I’ve read mysteries that were entertaining but the detective’s explanation of how she pierced together clues to reach her solution didn’t make sense to me. So while it was a good story, it wasn’t a good mystery.
In the novella Kill Now—Pay Later by Rex Stout, Nero Wolfe accepts as a client the daughter of the man who shined his shoes for three years. A man at the business where the daughter worked as a secretary was murdered. The police think her father did it because the man seduced the daughter. When the father is found dead, the police believe it was suicide. Case closed.
The daughter tells Wolfe that she was not seduced, and her father would never have believed that about her. She offers Wolfe all the tips her father collected from Wolfe over the three years. Her father wanted to save the money for something special.
Wolfe later tells the police he believed the daughter’s story because if the story of the seduction was true, she had no reason to make up her tale and offer what was for her an exorbitant amount of money. Therefore he knew both deaths were murders.
It’s those kind of deductions, ones that ring true to life, that I love to come across in a mystery.
It must be the librarian in me, but I also love when the detective has to conduct serious research into a mystery, especially a cold case. In the 1973 TV movie, The Night Strangler, reporter Carl Kolchak is investigating the strangulation murders of several women. He visits the newspaper’s librarian, or what used to be called the “morgue attendant”. The librarian remembers a similar set of strangulation murders from some time in the 1950’s. They haul out the huge books that have the old editions for the paper pasted in them. The librarian was right. A set of strangulations murders occurred in 1952, all women.

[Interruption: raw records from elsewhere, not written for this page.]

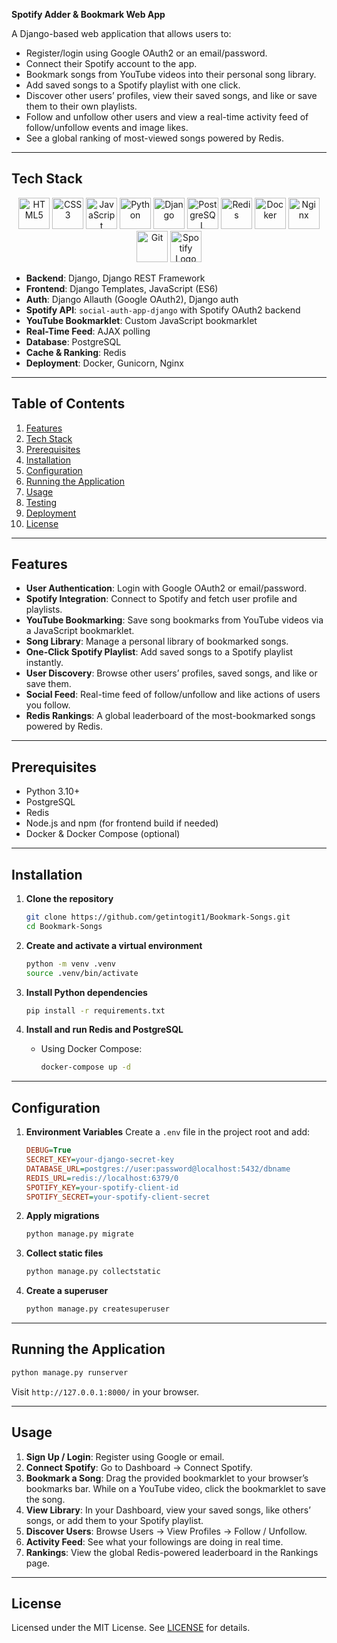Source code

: **Spotify Adder & Bookmark Web App**

A Django-based web application that allows users to:

* Register/login using Google OAuth2 or an email/password.
* Connect their Spotify account to the app.
* Bookmark songs from YouTube videos into their personal song library.
* Add saved songs to a Spotify playlist with one click.
* Discover other users’ profiles, view their saved songs, and like or save them to their own playlists.
* Follow and unfollow other users and view a real-time activity feed of follow/unfollow events and image likes.
* See a global ranking of most-viewed songs powered by Redis.

---

## Tech Stack
<p align="center">
  <!-- Frontend -->
  <img src="https://cdn.jsdelivr.net/gh/devicons/devicon/icons/html5/html5-original.svg" width="50" height="50" alt="HTML5"/>
  <img src="https://cdn.jsdelivr.net/gh/devicons/devicon/icons/css3/css3-original.svg" width="50" height="50" alt="CSS3"/>
  <img src="https://cdn.jsdelivr.net/gh/devicons/devicon/icons/javascript/javascript-original.svg" width="50" height="50" alt="JavaScript"/>
  
  <!-- Backend -->
  <img src="https://cdn.jsdelivr.net/gh/devicons/devicon/icons/python/python-original.svg" width="50" height="50" alt="Python"/>
  <img src="https://cdn.jsdelivr.net/gh/devicons/devicon/icons/django/django-plain.svg" width="50" height="50" alt="Django"/>
  
  <!-- Database & Cache -->
  <img src="https://cdn.jsdelivr.net/gh/devicons/devicon/icons/postgresql/postgresql-original.svg" width="50" height="50" alt="PostgreSQL"/>
  <img src="https://cdn.jsdelivr.net/gh/devicons/devicon/icons/redis/redis-original.svg" width="50" height="50" alt="Redis"/>
  
  <!-- DevOps -->
  <img src="https://cdn.jsdelivr.net/gh/devicons/devicon/icons/docker/docker-original.svg" width="50" height="50" alt="Docker"/>
  <img src="https://cdn.jsdelivr.net/gh/devicons/devicon/icons/nginx/nginx-original.svg" width="50" height="50" alt="Nginx"/>
  <img src="https://cdn.jsdelivr.net/gh/devicons/devicon/icons/git/git-original.svg" width="50" height="50" alt="Git"/>
  
<img src="https://cdn.jsdelivr.net/npm/simple-icons@v10/icons/spotify.svg" width="50" height="50" alt="Spotify Logo"/>

</p>

* **Backend**: Django, Django REST Framework
* **Frontend**: Django Templates, JavaScript (ES6)
* **Auth**: Django Allauth (Google OAuth2), Django auth
* **Spotify API**: `social-auth-app-django` with Spotify OAuth2 backend
* **YouTube Bookmarklet**: Custom JavaScript bookmarklet
* **Real-Time Feed**: AJAX polling 
* **Database**: PostgreSQL
* **Cache & Ranking**: Redis
* **Deployment**: Docker, Gunicorn, Nginx

---

## Table of Contents

1. [Features](#features)
2. [Tech Stack](#tech-stack)
3. [Prerequisites](#prerequisites)
4. [Installation](#installation)
5. [Configuration](#configuration)
6. [Running the Application](#running-the-application)
7. [Usage](#usage)
8. [Testing](#testing)
9. [Deployment](#deployment)
10. [License](#license)

---

## Features

* **User Authentication**: Login with Google OAuth2 or email/password.
* **Spotify Integration**: Connect to Spotify and fetch user profile and playlists.
* **YouTube Bookmarking**: Save song bookmarks from YouTube videos via a JavaScript bookmarklet.
* **Song Library**: Manage a personal library of bookmarked songs.
* **One-Click Spotify Playlist**: Add saved songs to a Spotify playlist instantly.
* **User Discovery**: Browse other users’ profiles, saved songs, and like or save them.
* **Social Feed**: Real-time feed of follow/unfollow and like actions of users you follow.
* **Redis Rankings**: A global leaderboard of the most-bookmarked songs powered by Redis.

---

## Prerequisites

* Python 3.10+
* PostgreSQL
* Redis
* Node.js and npm (for frontend build if needed)
* Docker & Docker Compose (optional)

---

## Installation

1. **Clone the repository**

   ```bash
   git clone https://github.com/getintogit1/Bookmark-Songs.git
   cd Bookmark-Songs
   ```

2. **Create and activate a virtual environment**

   ```bash
   python -m venv .venv
   source .venv/bin/activate
   ```

3. **Install Python dependencies**

   ```bash
   pip install -r requirements.txt
   ```

4. **Install and run Redis and PostgreSQL**

   * Using Docker Compose:

     ```bash
     docker-compose up -d
     ```

---

## Configuration

1. **Environment Variables**
   Create a `.env` file in the project root and add:

   ```ini
   DEBUG=True
   SECRET_KEY=your-django-secret-key
   DATABASE_URL=postgres://user:password@localhost:5432/dbname
   REDIS_URL=redis://localhost:6379/0
   SPOTIFY_KEY=your-spotify-client-id
   SPOTIFY_SECRET=your-spotify-client-secret
   ```

2. **Apply migrations**

   ```bash
   python manage.py migrate
   ```

3. **Collect static files**

   ```bash
   python manage.py collectstatic
   ```

4. **Create a superuser**

   ```bash
   python manage.py createsuperuser
   ```

---

## Running the Application

```bash
python manage.py runserver
```

Visit `http://127.0.0.1:8000/` in your browser.

---

## Usage

1. **Sign Up / Login**: Register using Google or email.
2. **Connect Spotify**: Go to Dashboard → Connect Spotify.
3. **Bookmark a Song**: Drag the provided bookmarklet to your browser’s bookmarks bar. While on a YouTube video, click the bookmarklet to save the song.
4. **View Library**: In your Dashboard, view your saved songs, like others’ songs, or add them to your Spotify playlist.
5. **Discover Users**: Browse Users → View Profiles → Follow / Unfollow.
6. **Activity Feed**: See what your followings are doing in real time.
7. **Rankings**: View the global Redis-powered leaderboard in the Rankings page.

---

## License

Licensed under the MIT License. See [LICENSE](LICENSE) for details.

The librarian and Kolchak dig more and discover that six women have been strangled every twenty-one years from 1889 to 1973. The scenes for these discoveries is the dark basement of the newspaper building. Eerie musical cues screech each time Kolchak opens up an old book to discover yet another newspaper article on the murders.
Unexpected discoveries that a detective unearths during his investigation thrill me as a reader, or viewer, and makes mysteries so intriguing.